Pull every "Lacan" line out of the data below.

[Start of section]

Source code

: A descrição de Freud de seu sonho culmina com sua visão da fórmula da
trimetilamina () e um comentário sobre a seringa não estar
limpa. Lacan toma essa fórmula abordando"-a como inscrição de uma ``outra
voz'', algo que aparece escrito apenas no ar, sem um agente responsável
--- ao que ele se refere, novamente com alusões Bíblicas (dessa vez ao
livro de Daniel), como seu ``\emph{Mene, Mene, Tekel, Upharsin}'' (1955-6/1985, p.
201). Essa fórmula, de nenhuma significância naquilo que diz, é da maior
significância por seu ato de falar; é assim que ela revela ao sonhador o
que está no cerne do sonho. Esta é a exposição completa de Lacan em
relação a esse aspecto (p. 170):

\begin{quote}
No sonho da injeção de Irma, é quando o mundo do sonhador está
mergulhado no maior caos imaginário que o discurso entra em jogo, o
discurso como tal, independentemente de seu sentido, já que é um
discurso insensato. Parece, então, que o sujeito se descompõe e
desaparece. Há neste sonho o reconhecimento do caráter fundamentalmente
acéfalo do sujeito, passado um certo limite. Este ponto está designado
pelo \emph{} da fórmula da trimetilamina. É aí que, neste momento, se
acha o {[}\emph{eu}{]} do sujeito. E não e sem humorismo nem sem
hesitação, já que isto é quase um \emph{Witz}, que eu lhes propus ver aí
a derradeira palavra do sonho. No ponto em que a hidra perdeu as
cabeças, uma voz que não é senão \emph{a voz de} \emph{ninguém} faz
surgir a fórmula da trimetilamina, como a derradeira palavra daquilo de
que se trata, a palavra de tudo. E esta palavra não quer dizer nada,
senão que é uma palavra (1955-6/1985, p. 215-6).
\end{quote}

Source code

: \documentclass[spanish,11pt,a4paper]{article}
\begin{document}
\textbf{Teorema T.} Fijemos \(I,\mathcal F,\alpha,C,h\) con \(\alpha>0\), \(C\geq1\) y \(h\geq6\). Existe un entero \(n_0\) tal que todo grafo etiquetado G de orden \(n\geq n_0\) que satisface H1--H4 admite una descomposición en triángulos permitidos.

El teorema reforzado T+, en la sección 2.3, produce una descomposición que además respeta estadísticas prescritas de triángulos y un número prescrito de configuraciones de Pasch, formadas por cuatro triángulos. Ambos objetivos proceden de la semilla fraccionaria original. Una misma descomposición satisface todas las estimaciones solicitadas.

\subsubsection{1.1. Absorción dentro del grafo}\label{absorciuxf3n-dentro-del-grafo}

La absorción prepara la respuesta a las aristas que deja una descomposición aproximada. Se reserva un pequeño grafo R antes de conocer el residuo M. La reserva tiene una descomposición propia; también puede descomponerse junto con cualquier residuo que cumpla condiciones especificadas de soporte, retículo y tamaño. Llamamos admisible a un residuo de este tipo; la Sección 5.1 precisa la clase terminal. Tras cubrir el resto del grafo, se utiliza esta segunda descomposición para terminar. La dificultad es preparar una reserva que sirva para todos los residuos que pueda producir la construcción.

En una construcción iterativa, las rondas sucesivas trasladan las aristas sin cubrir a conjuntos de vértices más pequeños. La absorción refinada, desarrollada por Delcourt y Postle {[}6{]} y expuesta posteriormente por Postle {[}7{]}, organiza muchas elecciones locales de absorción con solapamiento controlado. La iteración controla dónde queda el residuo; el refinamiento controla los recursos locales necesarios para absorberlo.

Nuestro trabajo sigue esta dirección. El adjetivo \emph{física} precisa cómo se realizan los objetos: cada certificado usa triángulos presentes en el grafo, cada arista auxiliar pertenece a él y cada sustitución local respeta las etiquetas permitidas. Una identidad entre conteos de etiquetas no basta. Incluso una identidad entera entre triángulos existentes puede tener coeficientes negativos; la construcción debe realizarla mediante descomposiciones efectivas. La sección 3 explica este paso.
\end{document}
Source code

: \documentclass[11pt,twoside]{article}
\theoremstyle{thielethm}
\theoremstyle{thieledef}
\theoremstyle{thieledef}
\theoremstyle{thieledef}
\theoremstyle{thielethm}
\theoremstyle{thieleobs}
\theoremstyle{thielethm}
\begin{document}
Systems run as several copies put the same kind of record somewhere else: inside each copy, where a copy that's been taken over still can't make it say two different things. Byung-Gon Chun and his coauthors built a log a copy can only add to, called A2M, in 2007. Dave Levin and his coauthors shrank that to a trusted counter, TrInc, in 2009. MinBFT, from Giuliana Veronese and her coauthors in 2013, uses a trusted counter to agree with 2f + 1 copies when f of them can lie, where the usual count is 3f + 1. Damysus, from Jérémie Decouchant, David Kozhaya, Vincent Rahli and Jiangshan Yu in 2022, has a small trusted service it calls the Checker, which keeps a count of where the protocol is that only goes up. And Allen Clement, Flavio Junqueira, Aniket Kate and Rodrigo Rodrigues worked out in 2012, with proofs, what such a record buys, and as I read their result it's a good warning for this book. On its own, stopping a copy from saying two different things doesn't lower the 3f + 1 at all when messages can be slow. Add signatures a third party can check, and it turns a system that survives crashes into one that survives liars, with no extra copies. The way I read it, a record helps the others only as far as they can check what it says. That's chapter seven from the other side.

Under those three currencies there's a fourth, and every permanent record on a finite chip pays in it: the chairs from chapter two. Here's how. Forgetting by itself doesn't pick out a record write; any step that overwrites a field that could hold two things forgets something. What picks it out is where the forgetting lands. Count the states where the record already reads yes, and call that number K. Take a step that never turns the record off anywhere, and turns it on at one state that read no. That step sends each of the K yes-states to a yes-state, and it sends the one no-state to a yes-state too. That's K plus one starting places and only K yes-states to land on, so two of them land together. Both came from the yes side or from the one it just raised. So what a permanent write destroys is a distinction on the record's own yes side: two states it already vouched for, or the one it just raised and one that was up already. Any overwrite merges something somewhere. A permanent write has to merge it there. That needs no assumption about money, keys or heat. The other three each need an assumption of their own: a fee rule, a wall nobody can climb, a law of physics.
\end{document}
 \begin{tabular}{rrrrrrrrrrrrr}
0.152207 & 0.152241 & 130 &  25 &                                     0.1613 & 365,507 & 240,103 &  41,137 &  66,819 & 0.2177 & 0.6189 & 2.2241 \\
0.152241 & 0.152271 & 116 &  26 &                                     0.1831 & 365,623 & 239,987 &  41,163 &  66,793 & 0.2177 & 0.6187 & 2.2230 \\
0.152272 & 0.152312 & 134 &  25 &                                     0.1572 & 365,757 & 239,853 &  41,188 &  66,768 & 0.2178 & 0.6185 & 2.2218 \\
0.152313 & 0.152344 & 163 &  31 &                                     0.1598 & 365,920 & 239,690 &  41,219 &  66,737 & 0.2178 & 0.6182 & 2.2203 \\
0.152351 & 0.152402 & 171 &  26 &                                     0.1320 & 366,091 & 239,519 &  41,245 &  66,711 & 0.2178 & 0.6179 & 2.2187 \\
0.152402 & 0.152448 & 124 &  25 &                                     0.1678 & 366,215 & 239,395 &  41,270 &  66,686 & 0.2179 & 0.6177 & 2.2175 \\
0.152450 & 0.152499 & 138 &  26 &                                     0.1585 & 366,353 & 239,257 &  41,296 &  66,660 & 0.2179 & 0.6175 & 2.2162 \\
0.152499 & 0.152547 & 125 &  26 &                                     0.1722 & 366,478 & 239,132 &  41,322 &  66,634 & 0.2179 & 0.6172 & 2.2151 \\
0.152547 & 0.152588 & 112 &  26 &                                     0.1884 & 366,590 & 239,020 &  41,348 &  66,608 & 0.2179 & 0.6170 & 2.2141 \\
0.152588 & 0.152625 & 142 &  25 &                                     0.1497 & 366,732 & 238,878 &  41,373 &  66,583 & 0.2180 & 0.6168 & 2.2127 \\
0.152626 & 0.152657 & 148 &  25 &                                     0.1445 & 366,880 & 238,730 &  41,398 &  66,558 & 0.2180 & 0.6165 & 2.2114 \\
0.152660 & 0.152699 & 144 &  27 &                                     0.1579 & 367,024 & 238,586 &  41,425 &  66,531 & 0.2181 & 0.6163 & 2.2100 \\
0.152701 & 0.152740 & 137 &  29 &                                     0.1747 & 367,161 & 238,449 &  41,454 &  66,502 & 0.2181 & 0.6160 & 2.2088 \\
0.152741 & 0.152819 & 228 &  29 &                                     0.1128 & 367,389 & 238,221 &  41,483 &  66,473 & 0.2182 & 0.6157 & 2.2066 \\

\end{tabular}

[End of section]

→ Answer section:
limpa. Lacan toma essa fórmula abordando"-a como inscrição de uma ``outra
que está no cerne do sonho. Esta é a exposição completa de Lacan em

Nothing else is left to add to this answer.